TASK ITEM -
With both ends included, repeat exactly the lines of the entries below from the one containing "riot of color" down to the one containing "acres self supporting.", and no others.

★ ★ ★ ★

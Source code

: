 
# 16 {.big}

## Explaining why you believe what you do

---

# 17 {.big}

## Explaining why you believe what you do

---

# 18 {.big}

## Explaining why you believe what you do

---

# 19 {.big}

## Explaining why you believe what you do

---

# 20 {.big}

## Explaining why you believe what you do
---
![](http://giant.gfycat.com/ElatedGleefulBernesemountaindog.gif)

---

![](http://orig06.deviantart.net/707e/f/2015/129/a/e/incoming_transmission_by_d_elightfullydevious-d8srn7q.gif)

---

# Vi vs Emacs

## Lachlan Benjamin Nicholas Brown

★ ★ ★ ★

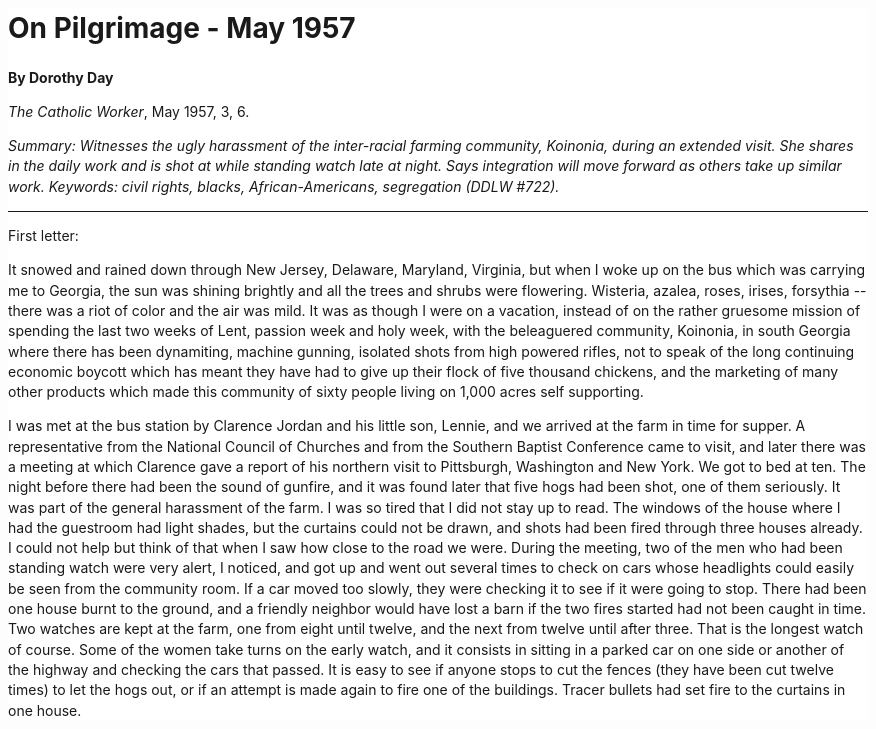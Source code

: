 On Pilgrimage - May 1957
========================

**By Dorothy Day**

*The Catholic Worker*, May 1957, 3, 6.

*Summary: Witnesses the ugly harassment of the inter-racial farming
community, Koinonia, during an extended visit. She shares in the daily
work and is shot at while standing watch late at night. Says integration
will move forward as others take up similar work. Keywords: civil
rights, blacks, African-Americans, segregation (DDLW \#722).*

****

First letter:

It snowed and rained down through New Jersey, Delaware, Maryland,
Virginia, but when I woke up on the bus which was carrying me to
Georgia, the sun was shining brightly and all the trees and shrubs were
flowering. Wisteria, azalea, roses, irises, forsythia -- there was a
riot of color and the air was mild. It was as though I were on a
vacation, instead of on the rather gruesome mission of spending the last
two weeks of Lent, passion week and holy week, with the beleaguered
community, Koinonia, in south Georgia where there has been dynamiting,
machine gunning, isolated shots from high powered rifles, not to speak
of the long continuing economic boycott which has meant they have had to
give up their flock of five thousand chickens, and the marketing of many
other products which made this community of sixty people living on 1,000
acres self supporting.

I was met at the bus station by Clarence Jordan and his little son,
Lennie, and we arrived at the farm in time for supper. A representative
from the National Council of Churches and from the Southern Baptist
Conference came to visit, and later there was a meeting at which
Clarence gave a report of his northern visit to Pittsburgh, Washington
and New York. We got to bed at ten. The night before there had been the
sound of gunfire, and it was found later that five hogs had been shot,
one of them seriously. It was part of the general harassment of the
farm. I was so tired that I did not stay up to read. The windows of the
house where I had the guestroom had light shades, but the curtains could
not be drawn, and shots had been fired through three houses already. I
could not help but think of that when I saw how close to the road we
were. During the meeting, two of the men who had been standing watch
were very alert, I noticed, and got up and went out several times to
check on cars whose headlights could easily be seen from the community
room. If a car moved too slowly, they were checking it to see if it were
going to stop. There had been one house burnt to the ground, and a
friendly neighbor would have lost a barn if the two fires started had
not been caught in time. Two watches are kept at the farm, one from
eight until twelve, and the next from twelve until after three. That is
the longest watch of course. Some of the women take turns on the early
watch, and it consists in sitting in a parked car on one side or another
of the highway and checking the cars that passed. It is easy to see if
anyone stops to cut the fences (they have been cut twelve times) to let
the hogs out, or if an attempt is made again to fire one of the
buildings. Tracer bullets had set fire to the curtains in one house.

★ ★ ★ ★

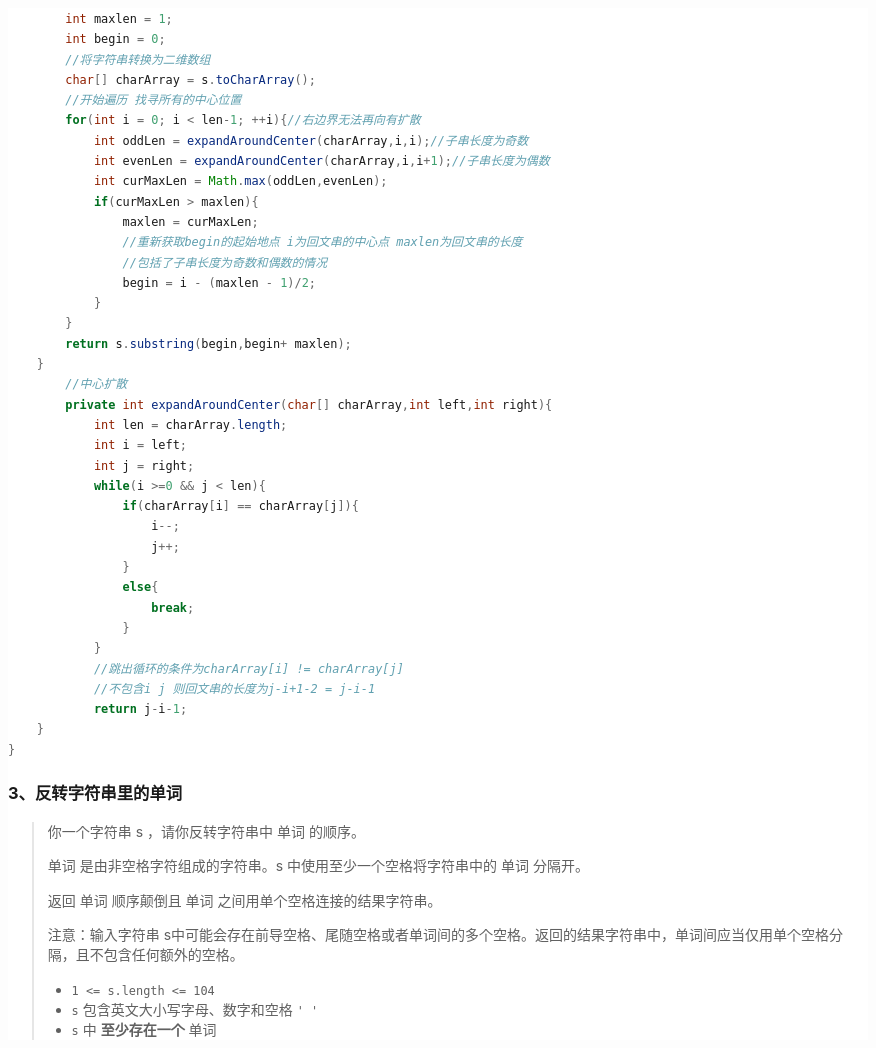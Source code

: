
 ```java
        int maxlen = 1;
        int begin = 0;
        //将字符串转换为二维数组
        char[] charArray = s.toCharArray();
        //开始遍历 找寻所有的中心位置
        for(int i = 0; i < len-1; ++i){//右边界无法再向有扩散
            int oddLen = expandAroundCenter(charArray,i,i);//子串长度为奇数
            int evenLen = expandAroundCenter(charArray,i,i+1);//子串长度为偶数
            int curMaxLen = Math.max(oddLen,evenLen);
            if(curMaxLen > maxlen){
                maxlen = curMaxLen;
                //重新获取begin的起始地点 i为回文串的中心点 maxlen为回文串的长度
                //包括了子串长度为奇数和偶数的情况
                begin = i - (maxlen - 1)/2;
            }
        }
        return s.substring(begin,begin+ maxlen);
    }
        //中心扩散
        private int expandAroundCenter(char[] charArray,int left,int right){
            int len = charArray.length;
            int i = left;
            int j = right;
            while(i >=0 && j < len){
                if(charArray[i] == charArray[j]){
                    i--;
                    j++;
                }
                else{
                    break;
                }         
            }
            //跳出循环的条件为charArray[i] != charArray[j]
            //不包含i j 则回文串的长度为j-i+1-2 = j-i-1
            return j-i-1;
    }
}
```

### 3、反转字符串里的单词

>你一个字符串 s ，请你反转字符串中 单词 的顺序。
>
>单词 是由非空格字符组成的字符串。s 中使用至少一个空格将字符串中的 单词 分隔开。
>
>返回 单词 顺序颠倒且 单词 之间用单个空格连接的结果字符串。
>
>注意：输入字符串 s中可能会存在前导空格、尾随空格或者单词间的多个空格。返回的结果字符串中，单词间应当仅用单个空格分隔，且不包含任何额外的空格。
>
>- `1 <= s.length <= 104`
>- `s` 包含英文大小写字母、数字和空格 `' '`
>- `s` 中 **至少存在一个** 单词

★ ★ ★ ★

EXERCISE SOLUTION -
riot of color and the air was mild. It was as though I were on a
vacation, instead of on the rather gruesome mission of spending the last
two weeks of Lent, passion week and holy week, with the beleaguered
community, Koinonia, in south Georgia where there has been dynamiting,
machine gunning, isolated shots from high powered rifles, not to speak
of the long continuing economic boycott which has meant they have had to
give up their flock of five thousand chickens, and the marketing of many
other products which made this community of sixty people living on 1,000
acres self supporting.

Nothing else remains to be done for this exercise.